*Problem to solve*.
Return each line exactly, beginning with the one that has "- [ ] Homepage" and finishing with the final line of the material. Drop any pictures.

*Extracted records*.
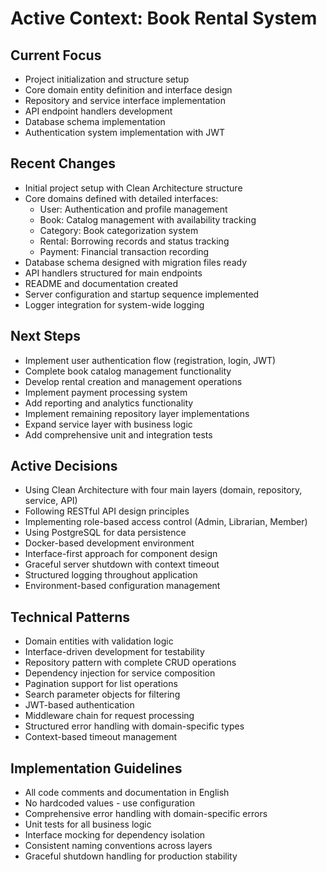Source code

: # Active Context: Book Rental System

## Current Focus
- Project initialization and structure setup
- Core domain entity definition and interface design
- Repository and service interface implementation
- API endpoint handlers development
- Database schema implementation
- Authentication system implementation with JWT

## Recent Changes
- Initial project setup with Clean Architecture structure
- Core domains defined with detailed interfaces:
  - User: Authentication and profile management
  - Book: Catalog management with availability tracking
  - Category: Book categorization system
  - Rental: Borrowing records and status tracking
  - Payment: Financial transaction recording
- Database schema designed with migration files ready
- API handlers structured for main endpoints
- README and documentation created
- Server configuration and startup sequence implemented
- Logger integration for system-wide logging

## Next Steps
- Implement user authentication flow (registration, login, JWT)
- Complete book catalog management functionality
- Develop rental creation and management operations
- Implement payment processing system
- Add reporting and analytics functionality
- Implement remaining repository layer implementations
- Expand service layer with business logic
- Add comprehensive unit and integration tests

## Active Decisions
- Using Clean Architecture with four main layers (domain, repository, service, API)
- Following RESTful API design principles
- Implementing role-based access control (Admin, Librarian, Member)
- Using PostgreSQL for data persistence
- Docker-based development environment
- Interface-first approach for component design
- Graceful server shutdown with context timeout
- Structured logging throughout application
- Environment-based configuration management

## Technical Patterns
- Domain entities with validation logic
- Interface-driven development for testability
- Repository pattern with complete CRUD operations
- Dependency injection for service composition
- Pagination support for list operations
- Search parameter objects for filtering
- JWT-based authentication
- Middleware chain for request processing
- Structured error handling with domain-specific types
- Context-based timeout management

## Implementation Guidelines
- All code comments and documentation in English
- No hardcoded values - use configuration
- Comprehensive error handling with domain-specific errors
- Unit tests for all business logic
- Interface mocking for dependency isolation
- Consistent naming conventions across layers
- Graceful shutdown handling for production stability
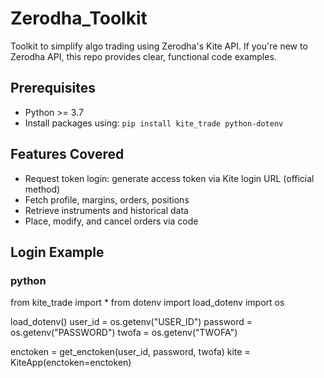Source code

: # Zerodha_Toolkit 
Toolkit to simplify algo trading using Zerodha's Kite API. If you're new to Zerodha API, this repo provides clear, functional code examples.

## Prerequisites
- Python >= 3.7
- Install packages using: `pip install kite_trade python-dotenv`

## Features Covered
- Request token login: generate access token via Kite login URL (official method)
- Fetch profile, margins, orders, positions
- Retrieve instruments and historical data
- Place, modify, and cancel orders via code

## Login Example
### python
from kite_trade import *
from dotenv import load_dotenv
import os

load_dotenv()
user_id = os.getenv("USER_ID")
password = os.getenv("PASSWORD")
twofa = os.getenv("TWOFA")

enctoken = get_enctoken(user_id, password, twofa)
kite = KiteApp(enctoken=enctoken)

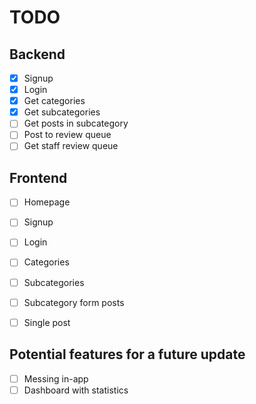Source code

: # TODO

## Backend
- [x] Signup
- [x] Login
- [x] Get categories
- [x] Get subcategories
- [ ] Get posts in subcategory
- [ ] Post to review queue
- [ ] Get staff review queue

## Frontend
- [ ] Homepage
- [ ] Signup
- [ ] Login
- [ ] Categories
- [ ] Subcategories
- [ ] Subcategory form posts
- [ ] Single post


## Potential features for a future update
- [ ] Messing in-app
- [ ] Dashboard with statistics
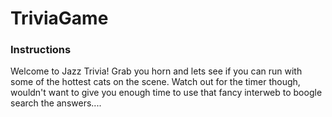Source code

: # TriviaGame

### Instructions

Welcome to Jazz Trivia! Grab you horn and lets see if you can run with some of the hottest cats on the scene. Watch out for the timer though, wouldn't want to give you enough time to use that fancy interweb to boogle search the answers....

*Solution to this problem*.
- [ ] Homepage
- [ ] Signup
- [ ] Login
- [ ] Categories
- [ ] Subcategories
- [ ] Subcategory form posts
- [ ] Single post


## Potential features for a future update
- [ ] Messing in-app
- [ ] Dashboard with statistics
Source code

: # TriviaGame

### Instructions

Welcome to Jazz Trivia! Grab you horn and lets see if you can run with some of the hottest cats on the scene. Watch out for the timer though, wouldn't want to give you enough time to use that fancy interweb to boogle search the answers....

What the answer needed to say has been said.